The Barmah Choke is famous for constricting the flow of water down the Murray, but a largely overlooked decision last week has highlighted its loosening grip on the river and raised fresh doubts about the need for a multimillion-dollar bypass being considered by the Brumby Government.
Bans on trading water from upstream of the choke — a narrow and elevated 50-kilometre section of the river near Echuca, which is home to wetlands and redgum forests — to downstream have been relaxed because of low water levels.
Such trades have usually been discouraged because only a limited amount of water could flow through the choke.

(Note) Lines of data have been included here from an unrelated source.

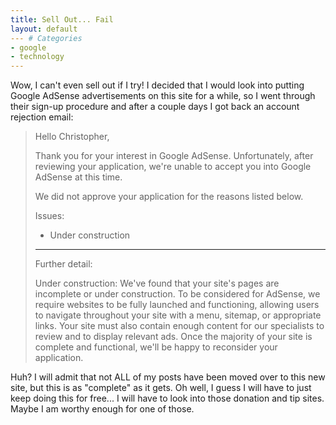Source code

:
 ```yaml
---
title: Sell Out... Fail
layout: default
--- # Categories
- google
- technology
---
```


Wow, I can't even sell out if I try! I decided that I would look into putting Google AdSense advertisements on this site for a while, so I went through their sign-up procedure and after a couple days I got back an account rejection email:

<blockquote>
Hello Christopher,

Thank you for your interest in Google AdSense. Unfortunately, after
reviewing your application, we're unable to accept you into Google AdSense
at this time.

We did not approve your application for the reasons listed below.

Issues:

- Under construction

---------------------

Further detail:

Under construction: We've found that your site's pages are incomplete or
under construction. To be considered for AdSense, we require websites to
be fully launched and functioning, allowing users to navigate throughout
your site with a menu, sitemap, or appropriate links. Your site must also
contain enough content for our specialists to review and to display
relevant ads. Once the majority of your site is complete and functional,
we'll be happy to reconsider your application.
</blockquote>

Huh? I will admit that not ALL of my posts have been moved over to this new site, but this is as "complete" as it gets. Oh well, I guess I will have to just keep doing this for free... I will have to look into those donation and tip sites. Maybe I am worthy enough for one of those.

Aside from complicating trades, flooding the choke at the wrong times was damaging the wetlands, which have been listed as internationally significant.

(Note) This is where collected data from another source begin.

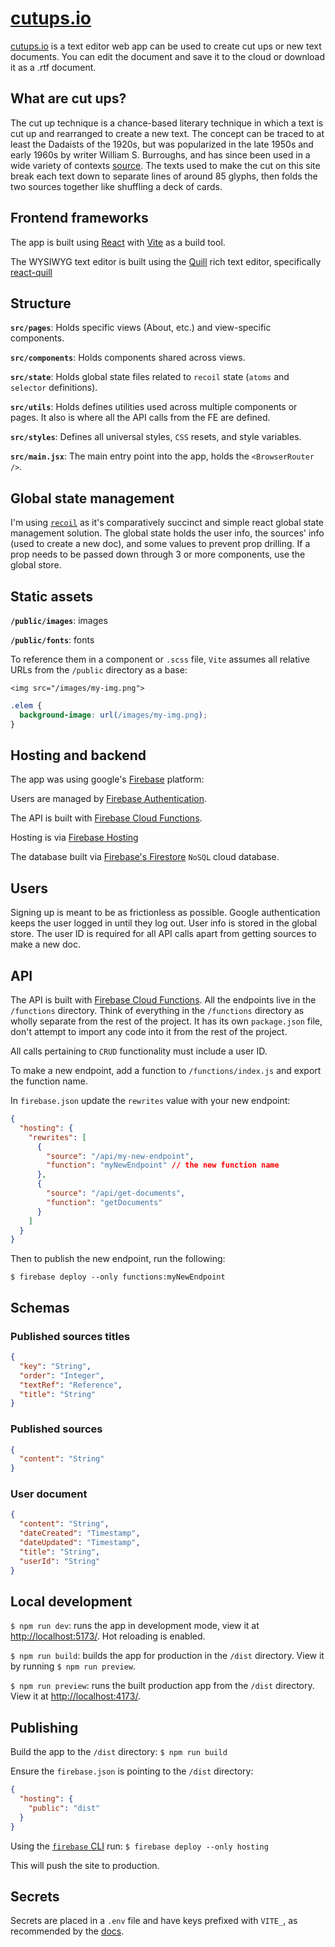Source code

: # [cutups.io](https://cutups.io/)

[cutups.io](https://cutups.io/) is a text editor web app can be used to create cut ups or new text documents. You can edit the document and save it to the cloud or download it as a .rtf document.

## What are cut ups?

The cut up technique is a chance-based literary technique in which a text is cut up and rearranged to create a new text. The concept can be traced to at least the Dadaists of the 1920s, but was popularized in the late 1950s and early 1960s by writer William S. Burroughs, and has since been used in a wide variety of contexts [source](https://en.wikipedia.org/wiki/Cut-up_technique). The texts used to make the cut on this site break each text down to separate lines of around 85 glyphs, then folds the two sources together like shuffling a deck of cards.

## Frontend frameworks

The app is built using [React](https://react.dev/) with [Vite](https://vitejs.dev/) as a build tool.

The WYSIWYG text editor is built using the [Quill](https://quilljs.com/) rich text editor, specifically [react-quill](https://www.npmjs.com/package/react-quill)

## Structure

**`src/pages`**: Holds specific views (About, etc.) and view-specific components.

**`src/components`**: Holds components shared across views.

**`src/state`**: Holds global state files related to `recoil` state (`atoms` and `selector` definitions).

**`src/utils`**: Holds defines utilities used across multiple components or pages. It also is where all the API calls from the FE are defined.

**`src/styles`**: Defines all universal styles, `CSS` resets, and style variables.

**`src/main.jsx`**: The main entry point into the app, holds the `<BrowserRouter />`.

## Global state management

I'm using [`recoil`](https://recoiljs.org/) as it's comparatively succinct and simple react global state management solution. The global state holds the user info, the sources' info (used to create a new doc), and some values to prevent prop drilling. If a prop needs to be passed down through 3 or more components, use the global store.

## Static assets

**`/public/images`**: images

**`/public/fonts`**: fonts

To reference them in a component or `.scss` file, `Vite` assumes all relative URLs from the `/public` directory as a base:

`<img src="/images/my-img.png">`

```css
.elem {
  background-image: url(/images/my-img.png);
}
```

## Hosting and backend

The app was using google's [Firebase](https://firebase.google.com/) platform:

Users are managed by [Firebase Authentication](https://firebase.google.com/docs/auth).

The API is built with [Firebase Cloud Functions](https://firebase.google.com/docs/functions).

Hosting is via [Firebase Hosting](https://firebase.google.com/docs/hosting)

The database built via [Firebase's Firestore](https://firebase.google.com/docs/firestore) `NoSQL` cloud database.

## Users

Signing up is meant to be as frictionless as possible. Google authentication keeps the user logged in until they log out. User info is stored in the global store. The user ID is required for all API calls apart from getting sources to make a new doc.

## API

The API is built with [Firebase Cloud Functions](https://firebase.google.com/docs/functions). All the endpoints live in the `/functions` directory. Think of everything in the `/functions` directory as wholly separate from the rest of the project. It has its own `package.json` file, don't attempt to import any code into it from the rest of the project.

All calls pertaining to `CRUD` functionality must include a user ID.

To make a new endpoint, add a function to `/functions/index.js` and export the function name.

In `firebase.json` update the `rewrites` value with your new endpoint:

```json
{
  "hosting": {
    "rewrites": [
      {
        "source": "/api/my-new-endpoint",
        "function": "myNewEndpoint" // the new function name
      },
      {
        "source": "/api/get-documents",
        "function": "getDocuments"
      }
    ]
  }
}
```

Then to publish the new endpoint, run the following:

```
$ firebase deploy --only functions:myNewEndpoint
```

## Schemas

### Published sources titles

```json
{
  "key": "String",
  "order": "Integer",
  "textRef": "Reference",
  "title": "String"
}
```

### Published sources

```json
{
  "content": "String"
}
```

### User document

```json
{
  "content": "String",
  "dateCreated": "Timestamp",
  "dateUpdated": "Timestamp",
  "title": "String",
  "userId": "String"
}
```

## Local development

`$ npm run dev`: runs the app in development mode, view it at [http://localhost:5173/](http://localhost:5173/). Hot reloading is enabled.

`$ npm run build`: builds the app for production in the `/dist` directory. View it by running `$ npm run preview`.

`$ npm run preview`: runs the built production app from the `/dist` directory. View it at [http://localhost:4173/](http://localhost:4173/).

## Publishing

Build the app to the `/dist` directory:
```$ npm run build```

Ensure the `firebase.json` is pointing to the `/dist` directory:
```json
{
  "hosting": {
    "public": "dist"
  }
}
```

Using the [`firebase` CLI](https://firebaseopensource.com/projects/firebase/firebase-tools/) run:
```$ firebase deploy --only hosting```

This will push the site to production.

## Secrets 

Secrets are placed in a `.env` file and have keys prefixed with `VITE_`, as recommended by the [docs](https://vitejs.dev/guide/env-and-mode).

But bans on trading water through the choke were temporarily relaxed last September due to recent low water levels.
The decision was extended in December and again last Thursday until at least October.
Thursday's decision means water trading through the choke will soon have been under way for more than 12 months, throwing fresh doubt on the need for an expensive bypass channel that is being considered by State Water Minister Tim Holding.
The Brumby Government has spent $3 million on a feasibility study into such a bypass, and the completed study was handed to Mr Holding earlier this year.
Conceived in wetter times, the bypass around the choke is intended to accelerate flow rates and assist water trading.
Former Water Minister John Thwaites estimated in 2007 that such a bypass could free up 1300 gigalitres of extra water.
Previous estimates put the cost at about $200 million.
Arguments against the bypass have usually focused on the health of the redgums, but critics are increasingly asking if the bypass is redundant given grim forecasts about water availability and the recent success of water trading through the choke.
Victorian National Parks Association spokesman, Nick Roberts, said the reasons for building such a bypass were increasingly unclear in times of diminishing rainfall.
"You combine the impacts of climate change on water availability into the future with the massive buyback that will take place over the next few years of water licences, and you have to ask is this massively costly piece of water infrastructure necessary," he said.
The Victorian Nationals' water spokesman, Peter Walsh, agreed that such a bypass could not be justified under current conditions.
"In the immediate future, no, we don't need an inter-connector, and until we return to some sort of normality with our seasons and our storage levels, we aren't going to need an inter-connector," he said.
Mr Walsh said the project could be reconsidered if wetter times returned.
"To spend hundreds of millions of dollars at the moment to build an inter-connector from one dry catchment to another dry catchment doesn't necessarily make a lot of sense," he said.
But Mr Holding's spokesman, Luke Enright, said the Government was still considering the report.
"A feasibility study was recently undertaken into the inter-connector and the Government will now consider its findings," he said.